Plate Tectonics

The Earth’s lithosphere is broken into large pieces called tectonic plates. Convection currents in the partially molten asthenosphere move these plates across the surface of the Earth. Locations where one plate interacts with another are called plate boundaries. There are three types of plate boundaries that occur on Earth, convergent, divergent, and transform. Each type of plate boundary has unique characteristics. We also find volcanoes and earthquakes that occur away from plate boundaries. These are called hot spots. Use the tabs below to explore the features found at plate boundaries and hot spots.

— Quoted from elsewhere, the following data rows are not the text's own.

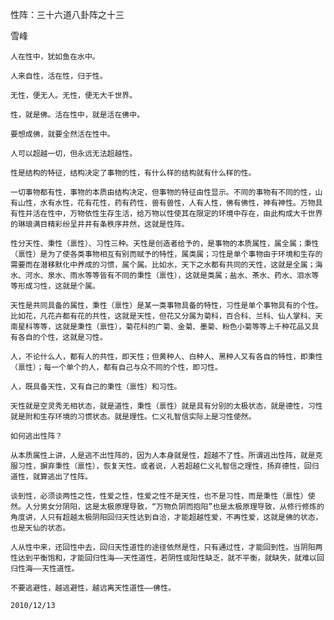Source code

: 性阵：三十六道八卦阵之十三

雪峰


    人在性中，犹如鱼在水中。

    人来自性，活在性，归于性。

    无性，便无人。无性，便无大千世界。

    性，就是佛。活在性中，就是活在佛中。

    要想成佛，就要全然活在性中。

    人可以超越一切，但永远无法超越性。

    性是结构的特征，结构决定了事物的性，有什么样的结构就有什么样的性。

    一切事物都有性，事物的本质由结构决定，但事物的特征由性显示。不同的事物有不同的性，山有山性，水有水性，花有花性，药有药性，兽有兽性，人有人性，佛有佛性，神有神性。万物具有性并活在性中，万物依性生存生活，给万物以性使其在限定的环境中存在，由此构成大千世界的琳琅满目精彩纷呈井井有条秩序井然，这就是性阵。

    性分天性、秉性（禀性）、习性三种。天性是创造者给予的，是事物的本质属性，属全属；秉性（禀性）是为了使各类事物相互有别而赋予的特性，属类属；习性是单个事物由于环境和生存的需要而在潜移默化中养成的习惯，属个属。比如水，天下之水都有共同的天性，这就是全属；海水、河水、泉水、雨水等等皆有不同的秉性（禀性），这就是类属；盐水、茶水、药水、泪水等等形成习性，这就是个属。

    天性是共同具备的属性，秉性（禀性）是某一类事物具备的特性，习性是单个事物具有的个性。比如花，凡花卉都有花的共性，这就是天性，但花又分属为菊科，百合科、兰科、仙人掌科、天南星科等等，这就是秉性（禀性），菊花科的广菊、金菊、墨菊、粉色小菊等等上千种花品又具有各自的个性，这就是习性。

    人，不论什么人，都有人的共性，即天性；但黄种人、白种人、黑种人又有各自的特性，即秉性（禀性）；每一个单个的人，都有自己与众不同的个性，即习性。

    人，既具备天性，又有自己的秉性（禀性）和习性。

    天性就是空灵秀无相状态，就是道性，秉性（禀性）就是具有分别的太极状态，就是德性，习性就是附和生存环境的习惯状态。就是理性。仁义礼智信实际上是习性使然。

    如何逃出性阵？

    从本质属性上讲，人是逃不出性阵的，因为人本身就是性，超越不了性。所谓逃出性阵，就是克服习性，摒弃秉性（禀性），恢复天性。或者说，人若超越仁义礼智信之理性，扬弃德性，回归道性，就算逃出了性阵。

    谈到性，必须谈两性之性，性爱之性，性爱之性不是天性，也不是习性，而是秉性（禀性）使然。人分男女分阴阳，这是太极原理导致，“万物负阴而抱阳”也是太极原理导致，从修行修炼的角度讲，人只有超越太极阴阳回归天性达到自洽，才能超越性爱，不再性爱，这就是佛的状态，也是天仙的状态。

    人从性中来，还回性中去，回归天性道性的途径依然是性，只有通过性，才能回到性。当阴阳两性达到平衡饱和，才能回归性海——天性道性，若阴性或阳性缺乏，就不平衡，就缺失，就难以回归性海——天性道性。

    不要逃避性，越逃避性，越远离天性道性——佛性。

    2010/12/13



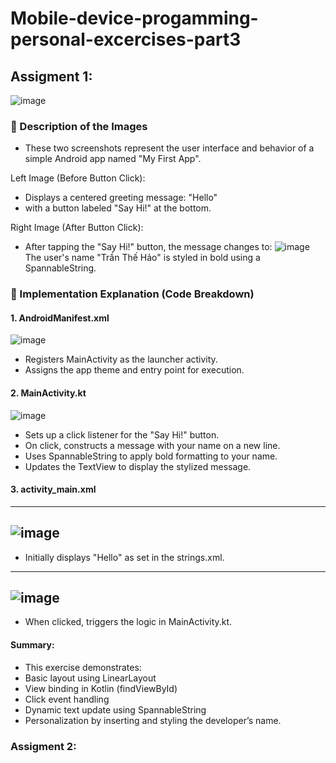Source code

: 
# Mobile-device-progamming-personal-excercises-part3
## Assigment 1: 
![image](https://github.com/user-attachments/assets/3fac2dc5-061c-4487-a469-f947d29504c2)

### 📱 Description of the Images

- These two screenshots represent the user interface and behavior of a simple Android app named "My First App".

Left Image (Before Button Click):
- Displays a centered greeting message:
"Hello"
- with a button labeled "Say Hi!" at the bottom.

Right Image (After Button Click):
- After tapping the "Say Hi!" button, the message changes to:
![image](https://github.com/user-attachments/assets/08e99fc4-be7a-46ec-b2f9-29930dd960c7)
The user's name "Trần Thế Hảo" is styled in bold using a SpannableString.
### 🧠 Implementation Explanation (Code Breakdown)
#### 1. AndroidManifest.xml
![image](https://github.com/user-attachments/assets/3c7ed086-4836-4b37-889f-d84629e38f1a)
- Registers MainActivity as the launcher activity.
- Assigns the app theme and entry point for execution.
#### 2. MainActivity.kt
![image](https://github.com/user-attachments/assets/31b5a344-e0ce-44e4-8e51-960390d72d2d)
- Sets up a click listener for the "Say Hi!" button.
- On click, constructs a message with your name on a new line.
- Uses SpannableString to apply bold formatting to your name.
- Updates the TextView to display the stylized message.
#### 3. activity_main.xml
------------
![image](https://github.com/user-attachments/assets/d8d82e44-7021-422b-8717-74380ee437b4)
---------------
- Initially displays "Hello" as set in the strings.xml.
-------------
![image](https://github.com/user-attachments/assets/4a98af7c-5b6a-499e-9e7d-549810dec112)
--------------
- When clicked, triggers the logic in MainActivity.kt.
#### Summary:
- This exercise demonstrates:
- Basic layout using LinearLayout
- View binding in Kotlin (findViewById)
- Click event handling
- Dynamic text update using SpannableString
- Personalization by inserting and styling the developer’s name.
### Assigment 2: 


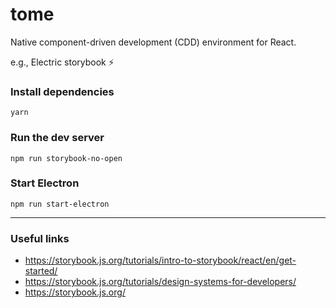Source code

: # tome

Native component-driven development (CDD) environment for React.

e.g., Electric storybook :zap:

### Install dependencies

`yarn`

### Run the dev server

`npm run storybook-no-open`

### Start Electron

`npm run start-electron`

---

### Useful links
- https://storybook.js.org/tutorials/intro-to-storybook/react/en/get-started/
- https://storybook.js.org/tutorials/design-systems-for-developers/
- https://storybook.js.org/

Convergent Plate Boundaries: Subduction Zone

This is the boundary between a piece of oceanic crust and a piece of continental crust that are colliding into each other. The dense, thin oceanic crust is forced underground, into the asthenosphere as it collides with the continental plate. A trench is formed where the plates first meet and strong earthquakes are common. On the continental side of the boundary, volcanic mountains are common as the subducting plate melts in the asthenosphere and the melting rock rises and breaks through the surface. A commonly discussed example of a subduction zone is the Peru-Chile trench, on the West coast of South America.

Convergent Plate Boundaries: Island Arc

This is the boundary between two oceanic plates that are colliding. Both dense, thin plates crash into each other and battle to see which one will be forced to subduct. Eventually, one plate will win, forcing the other plate into the hot mantle below. A trench will form at the point where the two plates meet which is also the site of intense earthquakes. Volcanic islands will rise from the sea-floor above the plate that was not subducted. These volcanoes are fed by the melting remnants of the subducting plate. A commonly discussed example is the Aleutian Island chain in the northern Pacific Ocean.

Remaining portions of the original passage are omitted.